Hint: https://spacy.io/docs#examples-entities

In [4]:
# Write a function that can take a take a sentence parsed by `spacy` and 
# identify if it mentions a company named 'Google'. 
# Remember, `spacy` can find entities and code them `ORG` if they are a company.
def mentions_company(parsed, company='Google'):
    for entity in parsed.ents:
        if entity.text == company and entity.label_ == 'ORG':
            return True
    return False

In [5]:
google_tweets = []

# For each tweet, use parsed tweet to check your function
for i, parsed_tweet in enumerate(parsed_tweets):
    if mentions_company(parsed_tweet, 'Google'):
        google_tweets.append(parsed_tweet)

print len(google_tweets)

1328


### 1.c
Write a function that can take a sentence parsed by spacy and return the verbs of the sentence (preferably lemmatized).

Hint: https://spacy.io/docs#examples-pos-tags

In [6]:
def is_verb(token):
    return token.pos == spacy.parts_of_speech.VERB

# Write a function that can take a sentence parsed by `spacy` 
# and return the verbs of the sentence (preferably lemmatized)
def get_actions(parsed):
    actions = [el.lemma_ 
                for el in parsed
                if is_verb(el)
               ]
    return set(actions)

In [7]:
tweets_w_verbs = []

# For each tweet, use parsed tweet to check your function
for i, parsed_tweet in enumerate(parsed_tweets):
    tweets_w_verbs.append(get_actions(parsed_tweet))
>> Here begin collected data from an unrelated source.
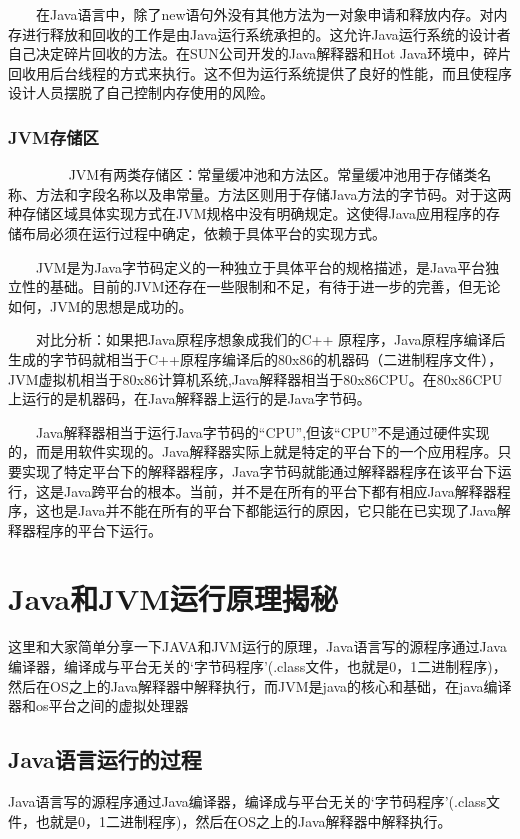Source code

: \documentclass[10pt,b5paper]{article}
\begin{document}
　　在Java语言中，除了new语句外没有其他方法为一对象申请和释放内存。对内存进行释放和回收的工作是由Java运行系统承担的。这允许Java运行系统的设计者自己决定碎片回收的方法。在SUN公司开发的Java解释器和Hot Java环境中，碎片回收用后台线程的方式来执行。这不但为运行系统提供了良好的性能，而且使程序设计人员摆脱了自己控制内存使用的风险。 
　　 

\subsubsection{JVM存储区}
\label{sec-1-2-5}
　　 
　　JVM有两类存储区：常量缓冲池和方法区。常量缓冲池用于存储类名称、方法和字段名称以及串常量。方法区则用于存储Java方法的字节码。对于这两种存储区域具体实现方式在JVM规格中没有明确规定。这使得Java应用程序的存储布局必须在运行过程中确定，依赖于具体平台的实现方式。 

　　JVM是为Java字节码定义的一种独立于具体平台的规格描述，是Java平台独立性的基础。目前的JVM还存在一些限制和不足，有待于进一步的完善，但无论如何，JVM的思想是成功的。 

　　对比分析：如果把Java原程序想象成我们的C++ 原程序，Java原程序编译后生成的字节码就相当于C++原程序编译后的80x86的机器码（二进制程序文件），JVM虚拟机相当于80x86计算机系统,Java解释器相当于80x86CPU。在80x86CPU上运行的是机器码，在Java解释器上运行的是Java字节码。 

　　Java解释器相当于运行Java字节码的“CPU”,但该“CPU”不是通过硬件实现的，而是用软件实现的。Java解释器实际上就是特定的平台下的一个应用程序。只要实现了特定平台下的解释器程序，Java字节码就能通过解释器程序在该平台下运行，这是Java跨平台的根本。当前，并不是在所有的平台下都有相应Java解释器程序，这也是Java并不能在所有的平台下都能运行的原因，它只能在已实现了Java解释器程序的平台下运行。 
\section{Java和JVM运行原理揭秘}
\label{sec-2}
这里和大家简单分享一下JAVA和JVM运行的原理，Java语言写的源程序通过Java编译器，编译成与平台无关的‘字节码程序’(.class文件，也就是0，1二进制程序)，然后在OS之上的Java解释器中解释执行，而JVM是java的核心和基础，在java编译器和os平台之间的虚拟处理器
\subsection{Java语言运行的过程}
\label{sec-2-1}

Java语言写的源程序通过Java编译器，编译成与平台无关的‘字节码程序’(.class文件，也就是0，1二进制程序)，然后在OS之上的Java解释器中解释执行。
\end{document}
print len(filter(None, tweets_w_verbs))

3544


### 1.d

For each tweet that mentions Google, parse it using spacy and print it out if the tweet has 'release' or 'announce' as a verb.

In [8]:
wanted_verbs = set(['release', 'announce'])

filtered_tweets = []

for i, parsed_tweet in enumerate(parsed_tweets):
    try:
        if mentions_company(parsed_tweet, 'Google') and \
            (wanted_verbs & get_actions(parsed_tweet)):
            filtered_tweets.append(parsed_tweet)
    except Exception as e:
        print e
        continue
        
print len(filtered_tweets)

8


### 1.e
Write a function that identifies countries.  HINT: the entity label for countries is GPE (or "GeoPolitical Entity").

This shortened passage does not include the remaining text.